- **What to work on**:
Provide an exact transcription of all the records.

- **Dataset excerpts**:
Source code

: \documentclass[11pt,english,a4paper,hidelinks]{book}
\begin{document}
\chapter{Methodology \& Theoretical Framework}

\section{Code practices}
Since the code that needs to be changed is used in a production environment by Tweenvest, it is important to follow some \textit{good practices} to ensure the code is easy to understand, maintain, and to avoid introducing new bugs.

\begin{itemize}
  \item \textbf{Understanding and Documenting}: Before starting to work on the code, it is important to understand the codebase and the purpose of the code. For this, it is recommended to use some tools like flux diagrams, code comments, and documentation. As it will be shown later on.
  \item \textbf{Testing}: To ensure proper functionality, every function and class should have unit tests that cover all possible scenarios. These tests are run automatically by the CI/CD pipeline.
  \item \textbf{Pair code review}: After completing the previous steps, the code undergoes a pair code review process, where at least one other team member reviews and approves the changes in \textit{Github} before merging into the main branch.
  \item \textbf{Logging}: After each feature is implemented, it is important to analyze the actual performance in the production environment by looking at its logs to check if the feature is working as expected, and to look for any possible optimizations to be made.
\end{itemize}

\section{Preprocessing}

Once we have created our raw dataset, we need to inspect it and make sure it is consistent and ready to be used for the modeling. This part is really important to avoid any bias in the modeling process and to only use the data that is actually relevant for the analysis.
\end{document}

- **Your response**:
Source code

: \documentclass[11pt,english,a4paper,hidelinks]{book}
\begin{document}
\chapter{Methodology \& Theoretical Framework}

\section{Code practices}
Since the code that needs to be changed is used in a production environment by Tweenvest, it is important to follow some \textit{good practices} to ensure the code is easy to understand, maintain, and to avoid introducing new bugs.

\begin{itemize}
  \item \textbf{Understanding and Documenting}: Before starting to work on the code, it is important to understand the codebase and the purpose of the code. For this, it is recommended to use some tools like flux diagrams, code comments, and documentation. As it will be shown later on.
  \item \textbf{Testing}: To ensure proper functionality, every function and class should have unit tests that cover all possible scenarios. These tests are run automatically by the CI/CD pipeline.
  \item \textbf{Pair code review}: After completing the previous steps, the code undergoes a pair code review process, where at least one other team member reviews and approves the changes in \textit{Github} before merging into the main branch.
  \item \textbf{Logging}: After each feature is implemented, it is important to analyze the actual performance in the production environment by looking at its logs to check if the feature is working as expected, and to look for any possible optimizations to be made.
\end{itemize}

\section{Preprocessing}

Once we have created our raw dataset, we need to inspect it and make sure it is consistent and ready to be used for the modeling. This part is really important to avoid any bias in the modeling process and to only use the data that is actually relevant for the analysis.
\end{document}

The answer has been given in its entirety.